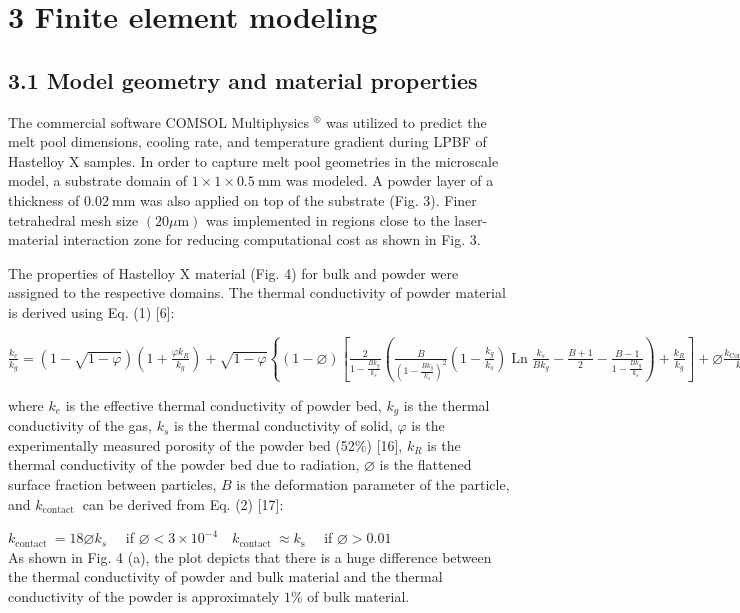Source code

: \documentclass[10pt]{article}
\begin{document}
\section*{3 Finite element modeling}
\subsection*{3.1 Model geometry and material properties}
The commercial software COMSOL Multiphysics ${ }^{\circledR}$ was utilized to predict the melt pool dimensions, cooling rate, and temperature gradient during LPBF of Hastelloy X samples. In order to capture melt pool geometries in the microscale model, a substrate domain of $1 \times 1 \times 0.5 \mathrm{~mm}$ was modeled. A powder layer of a thickness of $0.02 \mathrm{~mm}$ was also applied on top of the substrate (Fig. 3). Finer tetrahedral mesh size $(20 \mu \mathrm{m})$ was implemented in regions close to the laser-material interaction zone for reducing computational cost as shown in Fig. 3.

The properties of Hastelloy X material (Fig. 4) for bulk and powder were assigned to the respective domains. The thermal conductivity of powder material is derived using Eq. (1) [6]:

$\frac{k_{e}}{k_{g}}=(1-\sqrt{1-\varphi})\left(1+\frac{\varphi k_{R}}{k_{g}}\right)+\sqrt{1-\varphi}\left\{(1-\varnothing)\left[\frac{2}{1-\frac{B k_{g}}{k_{s}}}\left(\frac{B}{\left(1-\frac{B k_{g}}{k_{s}}\right)^{2}}\left(1-\frac{k_{g}}{k_{s}}\right) \operatorname{Ln} \frac{k_{s}}{B k_{g}}-\frac{B+1}{2}-\frac{B-1}{1-\frac{B k_{g}}{k_{s}}}\right)+\frac{k_{R}}{k_{g}}\right]+\varnothing \frac{k_{\text {Contact }}}{k_{g}}\right\}$

where $k_{e}$ is the effective thermal conductivity of powder bed, $k_{g}$ is the thermal conductivity of the gas, $k_{s}$ is the thermal conductivity of solid, $\varphi$ is the experimentally measured porosity of the powder bed (52\%) [16], $k_{R}$ is the thermal conductivity of the powder bed due to radiation, $\varnothing$ is the flattened surface fraction between particles, $B$ is the deformation parameter of the particle, and $k_{\text {contact }}$ can be derived from Eq. (2) [17]:

$k_{\text {contact }}=18 \varnothing k_{s} \quad$ if $\varnothing<3 \times 10^{-4} \quad k_{\text {contact }} \approx k_{\mathrm{s}} \quad$ if $\varnothing>0.01$\\
As shown in Fig. 4 (a), the plot depicts that there is a huge difference between the thermal conductivity of powder and bulk material and the thermal conductivity of the powder is approximately $1 \%$ of bulk material.
\end{document}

=====

• [PROBLEM DESCRIPTION]
Pictures stay out; output the lines from the top of the listing above through the line containing "Model geometry and", exactly as they stand.

• [THE ANSWER]
Source code

: \documentclass[10pt]{article}
\begin{document}
\section*{3 Finite element modeling}
\subsection*{3.1 Model geometry and material properties}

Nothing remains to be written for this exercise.